┏━━

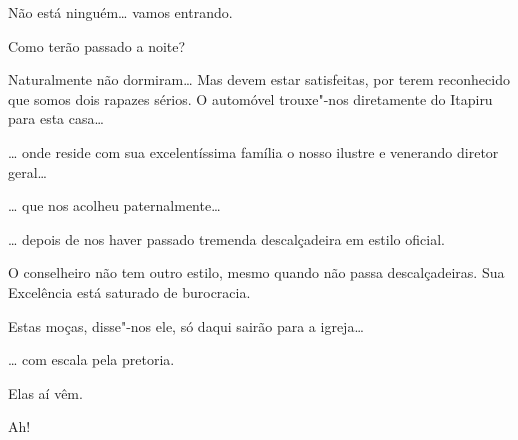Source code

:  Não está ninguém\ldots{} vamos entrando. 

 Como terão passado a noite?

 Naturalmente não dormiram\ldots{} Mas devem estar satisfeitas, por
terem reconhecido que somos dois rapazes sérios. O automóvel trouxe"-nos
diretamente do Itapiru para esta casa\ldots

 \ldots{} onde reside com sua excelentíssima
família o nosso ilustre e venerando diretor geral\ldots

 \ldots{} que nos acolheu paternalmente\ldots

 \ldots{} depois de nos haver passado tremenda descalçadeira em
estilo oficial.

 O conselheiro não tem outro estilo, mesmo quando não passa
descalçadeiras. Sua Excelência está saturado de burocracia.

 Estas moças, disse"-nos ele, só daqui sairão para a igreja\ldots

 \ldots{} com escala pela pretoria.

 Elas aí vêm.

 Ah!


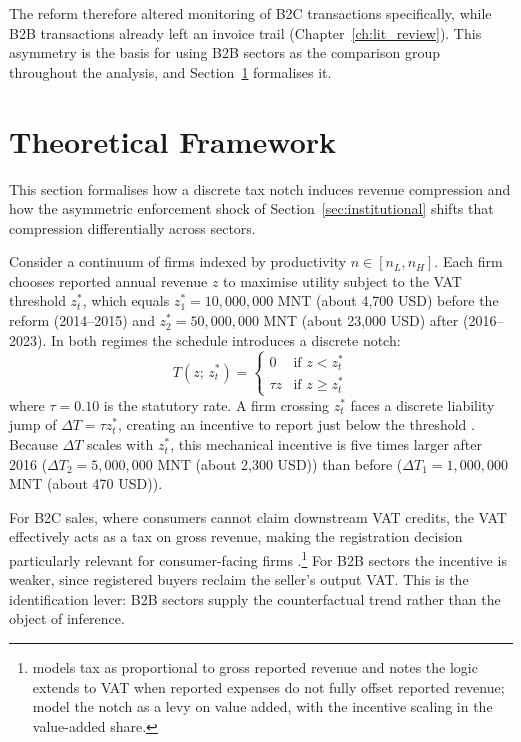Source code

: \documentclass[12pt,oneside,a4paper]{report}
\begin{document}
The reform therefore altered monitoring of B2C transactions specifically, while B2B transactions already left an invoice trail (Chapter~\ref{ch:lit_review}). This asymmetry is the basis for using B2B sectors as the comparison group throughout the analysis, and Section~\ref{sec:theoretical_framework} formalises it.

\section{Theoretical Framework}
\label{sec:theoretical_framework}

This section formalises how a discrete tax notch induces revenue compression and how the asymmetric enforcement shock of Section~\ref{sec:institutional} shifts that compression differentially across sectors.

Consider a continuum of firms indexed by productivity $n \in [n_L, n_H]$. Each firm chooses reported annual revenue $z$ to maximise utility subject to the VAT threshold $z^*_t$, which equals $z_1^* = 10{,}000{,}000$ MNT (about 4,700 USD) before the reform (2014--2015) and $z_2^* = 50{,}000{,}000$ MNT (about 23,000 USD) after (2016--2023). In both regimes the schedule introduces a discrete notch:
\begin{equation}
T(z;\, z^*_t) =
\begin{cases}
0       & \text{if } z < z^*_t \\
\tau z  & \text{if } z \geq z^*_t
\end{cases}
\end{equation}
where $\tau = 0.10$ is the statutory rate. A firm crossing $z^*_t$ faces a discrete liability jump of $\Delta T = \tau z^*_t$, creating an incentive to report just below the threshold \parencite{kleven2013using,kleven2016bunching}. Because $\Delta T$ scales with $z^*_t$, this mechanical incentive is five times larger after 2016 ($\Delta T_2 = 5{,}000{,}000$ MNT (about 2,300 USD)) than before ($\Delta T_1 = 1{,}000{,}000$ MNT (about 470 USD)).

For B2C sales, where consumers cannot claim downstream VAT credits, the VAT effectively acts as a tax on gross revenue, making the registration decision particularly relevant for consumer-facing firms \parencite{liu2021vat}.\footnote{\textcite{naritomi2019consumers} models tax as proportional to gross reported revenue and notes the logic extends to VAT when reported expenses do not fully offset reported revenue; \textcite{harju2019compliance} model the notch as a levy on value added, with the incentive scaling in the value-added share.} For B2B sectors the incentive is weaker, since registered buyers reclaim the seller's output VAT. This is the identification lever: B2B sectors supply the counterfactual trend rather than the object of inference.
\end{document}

┗━━
┏━━

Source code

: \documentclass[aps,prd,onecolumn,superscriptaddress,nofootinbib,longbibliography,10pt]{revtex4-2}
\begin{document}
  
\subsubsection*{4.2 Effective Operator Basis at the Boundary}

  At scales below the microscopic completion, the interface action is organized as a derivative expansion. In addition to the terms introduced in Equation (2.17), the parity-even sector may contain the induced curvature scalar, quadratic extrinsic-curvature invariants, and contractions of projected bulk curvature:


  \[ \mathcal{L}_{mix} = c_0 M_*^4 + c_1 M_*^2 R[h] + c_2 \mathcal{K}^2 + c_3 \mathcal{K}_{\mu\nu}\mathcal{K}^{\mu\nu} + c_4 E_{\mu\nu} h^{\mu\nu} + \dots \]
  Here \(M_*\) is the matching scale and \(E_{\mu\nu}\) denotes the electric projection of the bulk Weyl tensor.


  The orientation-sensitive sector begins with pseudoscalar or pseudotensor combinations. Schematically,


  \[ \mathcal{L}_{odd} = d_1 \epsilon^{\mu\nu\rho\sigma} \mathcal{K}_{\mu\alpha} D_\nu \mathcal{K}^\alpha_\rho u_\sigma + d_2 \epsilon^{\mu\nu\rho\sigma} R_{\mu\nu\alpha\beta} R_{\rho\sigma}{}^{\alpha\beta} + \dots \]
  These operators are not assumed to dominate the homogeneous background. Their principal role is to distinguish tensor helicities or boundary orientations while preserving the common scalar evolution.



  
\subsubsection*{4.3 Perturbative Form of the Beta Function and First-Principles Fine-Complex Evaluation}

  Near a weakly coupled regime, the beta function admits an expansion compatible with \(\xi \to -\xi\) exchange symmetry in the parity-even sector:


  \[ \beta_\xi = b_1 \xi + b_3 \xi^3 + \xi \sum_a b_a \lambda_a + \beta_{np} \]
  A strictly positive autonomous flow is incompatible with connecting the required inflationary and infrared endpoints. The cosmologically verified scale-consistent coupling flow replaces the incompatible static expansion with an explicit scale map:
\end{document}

┗━━

_Instructions to follow_
All that is wanted is a faithful reproduction of the line above with "Near a weakly", the line with "b_3 \xi^3 +", and every line in between.

_Your response_
  Near a weakly coupled regime, the beta function admits an expansion compatible with \(\xi \to -\xi\) exchange symmetry in the parity-even sector:


  \[ \beta_\xi = b_1 \xi + b_3 \xi^3 + \xi \sum_a b_a \lambda_a + \beta_{np} \]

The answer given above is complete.